(Rendered images with source text)
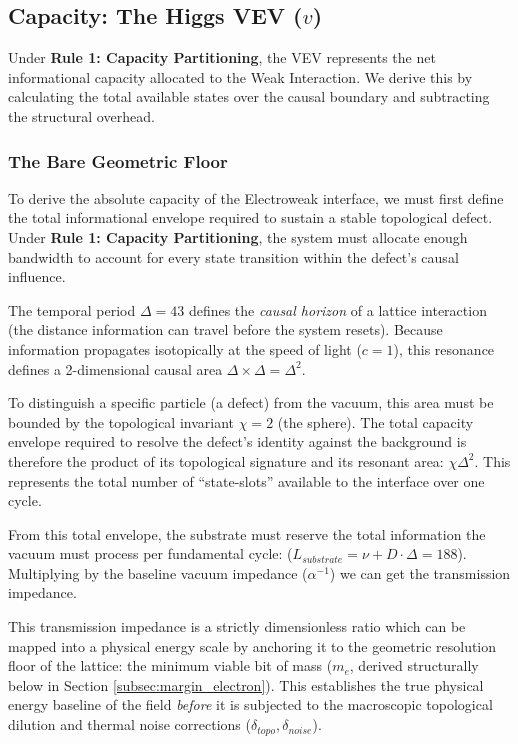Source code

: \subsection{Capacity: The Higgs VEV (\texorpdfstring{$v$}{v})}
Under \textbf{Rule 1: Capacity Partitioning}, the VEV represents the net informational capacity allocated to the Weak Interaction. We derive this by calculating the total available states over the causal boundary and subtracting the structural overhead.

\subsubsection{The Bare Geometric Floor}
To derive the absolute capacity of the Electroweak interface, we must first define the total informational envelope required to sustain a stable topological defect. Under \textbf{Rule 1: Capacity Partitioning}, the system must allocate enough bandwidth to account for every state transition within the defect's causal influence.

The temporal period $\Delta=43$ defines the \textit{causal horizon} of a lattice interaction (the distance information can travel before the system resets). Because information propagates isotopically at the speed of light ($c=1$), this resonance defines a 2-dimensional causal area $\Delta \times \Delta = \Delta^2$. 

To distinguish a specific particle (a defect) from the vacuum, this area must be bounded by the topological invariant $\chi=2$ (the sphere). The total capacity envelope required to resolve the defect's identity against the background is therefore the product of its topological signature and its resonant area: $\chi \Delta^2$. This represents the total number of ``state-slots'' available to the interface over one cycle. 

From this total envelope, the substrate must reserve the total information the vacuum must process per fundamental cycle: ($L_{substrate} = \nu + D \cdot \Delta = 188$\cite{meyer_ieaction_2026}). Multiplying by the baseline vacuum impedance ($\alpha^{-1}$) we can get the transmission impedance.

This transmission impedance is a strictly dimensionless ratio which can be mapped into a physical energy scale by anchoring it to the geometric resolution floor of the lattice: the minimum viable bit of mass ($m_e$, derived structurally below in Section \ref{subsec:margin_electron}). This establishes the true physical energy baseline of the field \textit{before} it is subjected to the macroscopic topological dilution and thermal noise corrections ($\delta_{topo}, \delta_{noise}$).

DESCRIPTION OF THE TASK:
Each line above must be repeated exactly in the answer, with pictures omitted.

EXERCISE ANSWER:
Source code

: \subsection{Capacity: The Higgs VEV (\texorpdfstring{$v$}{v})}
Under \textbf{Rule 1: Capacity Partitioning}, the VEV represents the net informational capacity allocated to the Weak Interaction. We derive this by calculating the total available states over the causal boundary and subtracting the structural overhead.

\subsubsection{The Bare Geometric Floor}
To derive the absolute capacity of the Electroweak interface, we must first define the total informational envelope required to sustain a stable topological defect. Under \textbf{Rule 1: Capacity Partitioning}, the system must allocate enough bandwidth to account for every state transition within the defect's causal influence.

The temporal period $\Delta=43$ defines the \textit{causal horizon} of a lattice interaction (the distance information can travel before the system resets). Because information propagates isotopically at the speed of light ($c=1$), this resonance defines a 2-dimensional causal area $\Delta \times \Delta = \Delta^2$. 

To distinguish a specific particle (a defect) from the vacuum, this area must be bounded by the topological invariant $\chi=2$ (the sphere). The total capacity envelope required to resolve the defect's identity against the background is therefore the product of its topological signature and its resonant area: $\chi \Delta^2$. This represents the total number of ``state-slots'' available to the interface over one cycle. 

From this total envelope, the substrate must reserve the total information the vacuum must process per fundamental cycle: ($L_{substrate} = \nu + D \cdot \Delta = 188$\cite{meyer_ieaction_2026}). Multiplying by the baseline vacuum impedance ($\alpha^{-1}$) we can get the transmission impedance.

This transmission impedance is a strictly dimensionless ratio which can be mapped into a physical energy scale by anchoring it to the geometric resolution floor of the lattice: the minimum viable bit of mass ($m_e$, derived structurally below in Section \ref{subsec:margin_electron}). This establishes the true physical energy baseline of the field \textit{before} it is subjected to the macroscopic topological dilution and thermal noise corrections ($\delta_{topo}, \delta_{noise}$).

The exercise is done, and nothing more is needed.